Would You Like a Promotion?

LadderThink of the new year as a promotion for you.  The exercise is simple in its execution and somewhat more challenging in its implementation. You’ve been promoted and are moving upstairs to Suite #2013 which has an improved view and is much more spacious for all your investment activities.  What makes this move unique and unlike any other is that the relocation requires you to review your 2012 trading journal and make a careful inventory of all your experiences and investing behaviors from last year. 

To quote Eric Zorn, you should think of it as “a cleansing ritual of self-assessment and repentance that demands personal honesty and ultimately reinforces humility.”  No one enjoys revisiting poor trades and bad executions, but remember that these are the building blocks of your growth as an investor.

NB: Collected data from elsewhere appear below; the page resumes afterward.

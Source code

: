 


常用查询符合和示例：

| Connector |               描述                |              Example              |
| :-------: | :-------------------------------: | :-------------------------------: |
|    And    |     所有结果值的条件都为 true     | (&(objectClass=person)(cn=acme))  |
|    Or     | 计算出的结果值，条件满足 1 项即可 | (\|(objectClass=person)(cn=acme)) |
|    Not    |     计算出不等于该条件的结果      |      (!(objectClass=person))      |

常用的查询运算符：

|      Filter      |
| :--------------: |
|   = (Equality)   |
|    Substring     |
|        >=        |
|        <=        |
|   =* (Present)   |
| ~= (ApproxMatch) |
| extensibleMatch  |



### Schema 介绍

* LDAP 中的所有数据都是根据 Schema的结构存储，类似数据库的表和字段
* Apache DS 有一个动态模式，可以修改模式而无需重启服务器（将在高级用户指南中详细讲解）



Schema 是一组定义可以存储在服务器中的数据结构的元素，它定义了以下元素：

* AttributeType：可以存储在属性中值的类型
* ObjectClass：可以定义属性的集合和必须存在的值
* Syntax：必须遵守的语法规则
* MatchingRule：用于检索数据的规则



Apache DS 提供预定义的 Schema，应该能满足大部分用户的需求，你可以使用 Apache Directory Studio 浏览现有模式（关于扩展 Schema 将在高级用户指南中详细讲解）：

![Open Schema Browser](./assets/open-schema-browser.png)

Once this is done, you decide which achievements and accomplishments you want to bring with you into the next year.  When you’ve completed this list, you then review it and check off only those deeds and behaviors that you want to move with you into the new Suite #2013.  All the others that you’ve deemed to be unnecessary or unworthy can then be jettisoned from your luggage. 

So into the new year you fly – a new investor!  What remains with you is a compilation of only the “good stuff”, a sort of greatest hits from your 2012 trading year.  This transition clearly involves two objectives:  what you consciously leave behind and what you purposefully take with you.  Your move into this new metaphoric Suite #2013 must be executed with deliberateness and finality.  There is no going back to your old ways.

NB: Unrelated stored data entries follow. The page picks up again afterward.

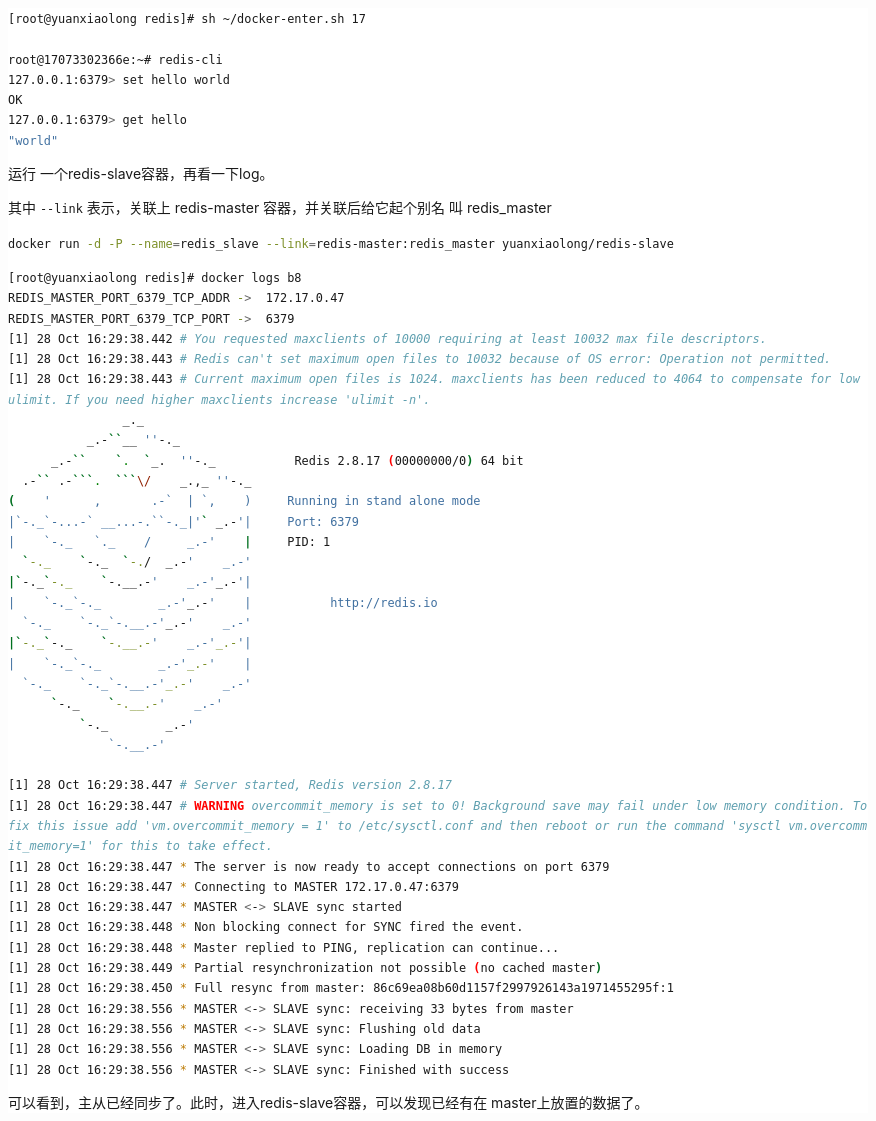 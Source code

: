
 ``` bash
[root@yuanxiaolong redis]# sh ~/docker-enter.sh 17

root@17073302366e:~# redis-cli
127.0.0.1:6379> set hello world
OK
127.0.0.1:6379> get hello
"world"

```

运行 一个redis-slave容器，再看一下log。

其中 `--link` 表示，关联上 redis-master 容器，并关联后给它起个别名 叫 redis_master

``` bash
docker run -d -P --name=redis_slave --link=redis-master:redis_master yuanxiaolong/redis-slave
```

``` bash
[root@yuanxiaolong redis]# docker logs b8
REDIS_MASTER_PORT_6379_TCP_ADDR ->  172.17.0.47
REDIS_MASTER_PORT_6379_TCP_PORT ->  6379
[1] 28 Oct 16:29:38.442 # You requested maxclients of 10000 requiring at least 10032 max file descriptors.
[1] 28 Oct 16:29:38.443 # Redis can't set maximum open files to 10032 because of OS error: Operation not permitted.
[1] 28 Oct 16:29:38.443 # Current maximum open files is 1024. maxclients has been reduced to 4064 to compensate for low ulimit. If you need higher maxclients increase 'ulimit -n'.
                _._
           _.-``__ ''-._
      _.-``    `.  `_.  ''-._           Redis 2.8.17 (00000000/0) 64 bit
  .-`` .-```.  ```\/    _.,_ ''-._
(    '      ,       .-`  | `,    )     Running in stand alone mode
|`-._`-...-` __...-.``-._|'` _.-'|     Port: 6379
|    `-._   `._    /     _.-'    |     PID: 1
  `-._    `-._  `-./  _.-'    _.-'
|`-._`-._    `-.__.-'    _.-'_.-'|
|    `-._`-._        _.-'_.-'    |           http://redis.io
  `-._    `-._`-.__.-'_.-'    _.-'
|`-._`-._    `-.__.-'    _.-'_.-'|
|    `-._`-._        _.-'_.-'    |
  `-._    `-._`-.__.-'_.-'    _.-'
      `-._    `-.__.-'    _.-'
          `-._        _.-'
              `-.__.-'

[1] 28 Oct 16:29:38.447 # Server started, Redis version 2.8.17
[1] 28 Oct 16:29:38.447 # WARNING overcommit_memory is set to 0! Background save may fail under low memory condition. To fix this issue add 'vm.overcommit_memory = 1' to /etc/sysctl.conf and then reboot or run the command 'sysctl vm.overcommit_memory=1' for this to take effect.
[1] 28 Oct 16:29:38.447 * The server is now ready to accept connections on port 6379
[1] 28 Oct 16:29:38.447 * Connecting to MASTER 172.17.0.47:6379
[1] 28 Oct 16:29:38.447 * MASTER <-> SLAVE sync started
[1] 28 Oct 16:29:38.448 * Non blocking connect for SYNC fired the event.
[1] 28 Oct 16:29:38.448 * Master replied to PING, replication can continue...
[1] 28 Oct 16:29:38.449 * Partial resynchronization not possible (no cached master)
[1] 28 Oct 16:29:38.450 * Full resync from master: 86c69ea08b60d1157f2997926143a1971455295f:1
[1] 28 Oct 16:29:38.556 * MASTER <-> SLAVE sync: receiving 33 bytes from master
[1] 28 Oct 16:29:38.556 * MASTER <-> SLAVE sync: Flushing old data
[1] 28 Oct 16:29:38.556 * MASTER <-> SLAVE sync: Loading DB in memory
[1] 28 Oct 16:29:38.556 * MASTER <-> SLAVE sync: Finished with success
```
可以看到，主从已经同步了。此时，进入redis-slave容器，可以发现已经有在 master上放置的数据了。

Personally, having done this exercise for years, I have found that a major benefit of this approach is that it forces me to address those instances when my analyses were correct but my execution was off (and vice-versa).  Even then, it’s necessary to unbundle my execution and look at both halves  -- the technical execution and the emotional execution.  

It should be crystal clear why your trading journal is such a powerful ally.  Your journal is where you record your past responses, feelings and thoughts – as honestly as your can since these underlie your trading behaviors.  This emotional awareness allows you to dissect the trading process into smaller tasks and helps you track non-productive deviations.  This feedback loop is the secret sauce!

In his book The Successful Investor, William O’Neil wrote:  “I know how bad habits are formed and how hard it is to break them.  But break them you must, so you can develop new habits based on how the market actually works.”  The intention is that you become a modernized version of the investor you know you can become if you would only leave behind those tools and behaviors that will not contribute to this new version of yourself.  You only pack up and retain those elements that you know are the building blocks of this improved investor self.  Think of it as your personal 4R Program.

ReshapingRealignmentReprogrammingRefinement

You leave behind your old self – for it was imperfect – and as you let it go, you begin the transformation into the new self.    T. S. Eliot’s verse seems so appropriate: “For last year’s words belong to last year’s language, and next year’s words await another voice.”  As an investor, embrace the challenge and possibilities of the coming 12 months.  Next December, you’ll know the effort was well worth it.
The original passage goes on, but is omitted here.